Metadata-Version: 2.4
Name: trifast
Version: 0.1.2
Summary: Fast kernel for triangle self attetion.
Author-email: Liam Atkinson <liamatkinson@gmail.com>
Requires-Python: >=3.11
Requires-Dist: einops>=0.8.0
Requires-Dist: jaxtyping>=0.2.36
Requires-Dist: numpy>=2.1.3
Requires-Dist: pyyaml>=6.0.2
Requires-Dist: setuptools>=75.6.0
Requires-Dist: torch>=2.5.1
Requires-Dist: triton>=3.1.0
Provides-Extra: benchmark
Requires-Dist: deepspeed>=0.16.0; extra == 'benchmark'
Provides-Extra: test
Requires-Dist: pytest>=8.3.4; extra == 'test'
Description-Content-Type: text/markdown

Fused Triangle Self Attention kernel, written in triton. Basically flash attention, but for triangle self attention.
Implementation heavily inspired by [FlagAttention](https://github.com/FlagOpen/FlagAttention/tree/main) and the [triton fused attention tutorial](https://triton-lang.org/main/getting-started/tutorials/06-fused-attention.html#sphx-glr-getting-started-tutorials-06-fused-attention-py).

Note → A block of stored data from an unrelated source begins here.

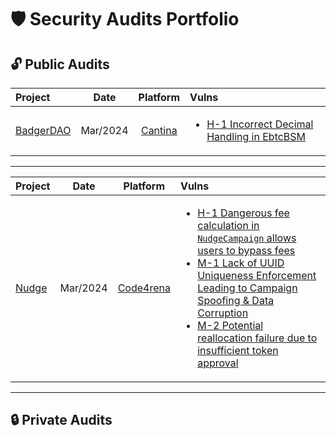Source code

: # 🛡️ Security Audits Portfolio

## 🔓 Public Audits

| Project | Date | Platform | Vulns |
|:--------|:----:|:--------:|:-----------------|
| [BadgerDAO](https://cantina.xyz/competitions/f57ffb47-0ded-4f04-bcec-ecd7d47fad58) | Mar/2024 | [Cantina](https://cantina.xyz) | <ul><li>[H-1 Incorrect Decimal Handling in EbtcBSM](https://cantina.xyz/code/f57ffb47-0ded-4f04-bcec-ecd7d47fad58/findings/385)</li></ul> |
---

| Project | Date | Platform | Vulns |
|:--------|:----:|:--------:|:------------|
| [Nudge](https://code4rena.com/audits/2025-03-nudgexyz) | Mar/2024 | [Code4rena](https://code4rena.com/) | <ul><li>[H-1 Dangerous fee calculation in `NudgeCampaign` allows users to bypass fees](https://code4rena.com/audits/2025-03-nudgexyz/submissions/S-736)</li><li>[M-1 Lack of UUID Uniqueness Enforcement Leading to Campaign Spoofing & Data Corruption](https://code4rena.com/audits/2025-03-nudgexyz/submissions/S-737)</li><li>[M-2 Potential reallocation failure due to insufficient token approval](https://code4rena.com/audits/2025-03-nudgexyz/submissions/S-735)</li></ul> |
---

## 🔒 Private Audits
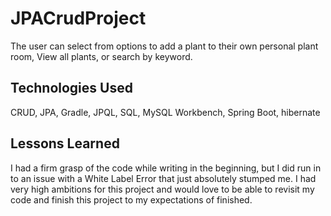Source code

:# JPACrudProject
The user can select from options to add a plant to their own personal plant room, View all plants, or search by keyword.



## Technologies Used
CRUD, JPA, Gradle, JPQL, SQL, MySQL Workbench, Spring Boot, hibernate

## Lessons Learned

I had a firm grasp of the code while writing in the beginning, but I did run in to an issue with a White Label Error that just absolutely stumped me. I had very high ambitions for this project and would love to be able to revisit my code and finish this project to my expectations of finished.
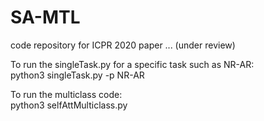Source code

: # SA-MTL
code repository for ICPR 2020 paper ... (under review)

To run the singleTask.py for a specific task such as NR-AR:   
python3 singleTask.py -p NR-AR  
  
  
To run the multiclass code:  
python3 selfAttMulticlass.py


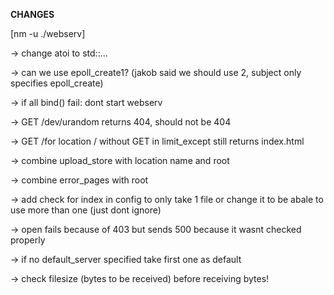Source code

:**CHANGES**

<!-- -> added 414 - URI Too Long
-> added 408 - Request Timeout for Clients, also works if eg. nc localhost 8080 gets CTRL-C'd
-> changed '=' to '+=' for each output message
-> deleted all the printConfig functions
-> changed the statusCodes for closing the connection a little because I did some more research

in the response part:
-> each response now starts with "HTTP/1.1" and the correct statusCode + text (some were hardcoded)
-> second line is the Server + third line has the current time in nginx-format (i think?)
-> added "keep-alive" printing again, found out that nginx actually does print it

idk if you know already, but with this we can check the differences between our webserv and nginx:
diff <(curl -v http://localhost:8080/ > webservOut.txt) <(curl -v http://localhost:80/ > nginxOut.txt)

-> with the comparison I found out that nginx has a new line after each html response so i added that to ours -->

[nm -u ./webserv]

-> change atoi to std::...

-> can we use epoll_create1? (jakob said we should use 2, subject only specifies epoll_create)

-> if all bind() fail: dont start webserv

<!-- -> check error_pages in config (should be >= 400) -->

-> GET /dev/urandom returns 404, should not be 404

-> GET /for location / without GET in limit_except still returns index.html

-> combine upload_store with location name and root

-> combine error_pages with root

-> add check for index in config to only take 1 file or change it to be abale to use more than one (just dont ignore)

-> open fails because of 403 but sends 500 because it wasnt checked properly

-> if no default_server specified take first one as default

-> check filesize (bytes to be received) before receiving bytes!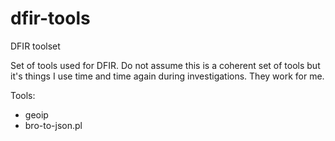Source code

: # dfir-tools
DFIR toolset

Set of tools used for DFIR. Do not assume this is a coherent set of tools but it's things I use time and time again during investigations. They work for me.

Tools:
- geoip
- bro-to-json.pl

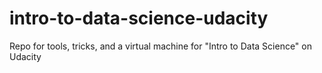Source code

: intro-to-data-science-udacity
=============================

Repo for tools, tricks, and a virtual machine for "Intro to Data Science" on Udacity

- n^2 memory complexity (vs n^3 for pure pytorch).
- Faster (~2x) backward pass than next fastest implementation I could find (DS4S evoformer kernel).
- Faster (~4x) forward pass than next fastest implementation I could find (DS4S evoformer kernel).
- As far as I can tell, faster than naieve implementation.

## Plots
All done on a 3090 in bfloat16.
### Forward
![TSA forward runtime](benchmark_plots/tri_attn_fwd.png "TSA forward runtime")
![TSA forward memory](benchmark_plots/peak_memory_fwd.png "TSA forward memory")

Backward
![TSA backward runtime](benchmark_plots/tri_attn_bwd.png "TSA backward runtime")
![TSA backward memory](benchmark_plots/peak_memory_bwd.png "TSA backward memory")


Todos:
- [] Try to train a model with it.
- [] Can we perform and of dq/db/dkv transposed?
- [] Rewrite autotuner